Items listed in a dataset
=== Section Start ===

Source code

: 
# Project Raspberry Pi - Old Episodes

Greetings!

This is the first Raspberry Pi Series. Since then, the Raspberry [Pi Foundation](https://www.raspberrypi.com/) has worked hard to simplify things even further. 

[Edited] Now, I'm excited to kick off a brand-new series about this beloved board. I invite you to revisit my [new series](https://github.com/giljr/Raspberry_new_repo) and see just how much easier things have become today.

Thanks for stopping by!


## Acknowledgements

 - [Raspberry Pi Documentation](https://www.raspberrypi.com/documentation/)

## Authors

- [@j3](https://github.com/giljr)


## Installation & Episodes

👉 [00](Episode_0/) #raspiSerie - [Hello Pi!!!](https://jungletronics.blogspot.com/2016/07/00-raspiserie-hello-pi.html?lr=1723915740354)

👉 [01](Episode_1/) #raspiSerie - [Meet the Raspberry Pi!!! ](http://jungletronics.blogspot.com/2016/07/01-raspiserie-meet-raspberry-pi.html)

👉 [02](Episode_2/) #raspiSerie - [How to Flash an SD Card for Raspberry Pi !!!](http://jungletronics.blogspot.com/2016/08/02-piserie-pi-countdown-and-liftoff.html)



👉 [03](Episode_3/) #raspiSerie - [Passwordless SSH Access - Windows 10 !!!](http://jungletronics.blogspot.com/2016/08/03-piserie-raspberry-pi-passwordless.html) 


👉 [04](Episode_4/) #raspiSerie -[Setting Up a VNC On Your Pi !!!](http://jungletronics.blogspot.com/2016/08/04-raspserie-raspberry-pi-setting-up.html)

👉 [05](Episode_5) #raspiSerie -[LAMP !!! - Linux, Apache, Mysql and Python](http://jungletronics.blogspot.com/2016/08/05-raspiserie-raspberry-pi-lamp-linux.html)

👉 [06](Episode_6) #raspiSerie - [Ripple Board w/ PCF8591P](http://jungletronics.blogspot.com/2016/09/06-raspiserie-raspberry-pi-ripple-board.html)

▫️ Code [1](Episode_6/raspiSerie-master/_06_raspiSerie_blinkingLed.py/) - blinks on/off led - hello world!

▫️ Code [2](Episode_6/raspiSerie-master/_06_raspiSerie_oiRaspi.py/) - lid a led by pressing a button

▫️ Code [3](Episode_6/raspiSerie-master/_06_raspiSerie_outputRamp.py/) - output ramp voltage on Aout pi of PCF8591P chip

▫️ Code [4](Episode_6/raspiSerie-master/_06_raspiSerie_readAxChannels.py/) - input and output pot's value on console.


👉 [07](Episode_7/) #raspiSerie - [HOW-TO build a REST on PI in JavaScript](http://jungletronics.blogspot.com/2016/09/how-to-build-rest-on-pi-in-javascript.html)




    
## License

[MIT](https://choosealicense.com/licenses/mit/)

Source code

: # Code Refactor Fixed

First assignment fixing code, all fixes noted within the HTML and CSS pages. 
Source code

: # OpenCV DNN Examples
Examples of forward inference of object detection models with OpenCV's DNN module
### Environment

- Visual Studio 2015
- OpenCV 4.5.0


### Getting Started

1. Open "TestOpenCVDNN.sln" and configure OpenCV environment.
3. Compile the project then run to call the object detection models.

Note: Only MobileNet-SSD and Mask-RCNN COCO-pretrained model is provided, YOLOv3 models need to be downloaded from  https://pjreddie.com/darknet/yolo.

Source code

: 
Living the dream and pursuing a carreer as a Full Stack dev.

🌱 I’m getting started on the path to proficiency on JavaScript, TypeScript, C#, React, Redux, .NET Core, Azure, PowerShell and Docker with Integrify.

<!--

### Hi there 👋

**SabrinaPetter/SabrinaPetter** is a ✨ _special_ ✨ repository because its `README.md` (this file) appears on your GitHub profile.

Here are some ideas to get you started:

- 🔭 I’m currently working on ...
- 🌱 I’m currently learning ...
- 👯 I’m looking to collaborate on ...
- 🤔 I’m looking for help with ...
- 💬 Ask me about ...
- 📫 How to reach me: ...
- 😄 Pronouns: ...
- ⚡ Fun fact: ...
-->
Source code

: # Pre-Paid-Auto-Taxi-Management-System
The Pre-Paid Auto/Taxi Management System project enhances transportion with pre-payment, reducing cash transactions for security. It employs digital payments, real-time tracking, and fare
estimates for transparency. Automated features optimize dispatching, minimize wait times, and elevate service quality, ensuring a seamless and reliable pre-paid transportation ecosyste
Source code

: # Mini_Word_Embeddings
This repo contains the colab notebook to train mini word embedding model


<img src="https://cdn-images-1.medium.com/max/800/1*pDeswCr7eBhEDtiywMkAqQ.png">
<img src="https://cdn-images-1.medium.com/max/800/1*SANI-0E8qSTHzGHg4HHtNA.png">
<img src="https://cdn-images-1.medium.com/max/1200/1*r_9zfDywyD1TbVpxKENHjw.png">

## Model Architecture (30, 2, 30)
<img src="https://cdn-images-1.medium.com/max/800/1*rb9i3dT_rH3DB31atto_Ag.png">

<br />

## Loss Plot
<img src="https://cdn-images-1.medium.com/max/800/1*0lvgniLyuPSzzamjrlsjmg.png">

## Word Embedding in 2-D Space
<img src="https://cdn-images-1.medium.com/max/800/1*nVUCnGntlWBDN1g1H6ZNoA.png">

=== Section End ===

TRY IT:
Using the data above, return every line that contains the string "then".

SOLVED EXERCISE:
This is the first Raspberry Pi Series. Since then, the Raspberry [Pi Foundation](https://www.raspberrypi.com/) has worked hard to simplify things even further. 
3. Compile the project then run to call the object detection models.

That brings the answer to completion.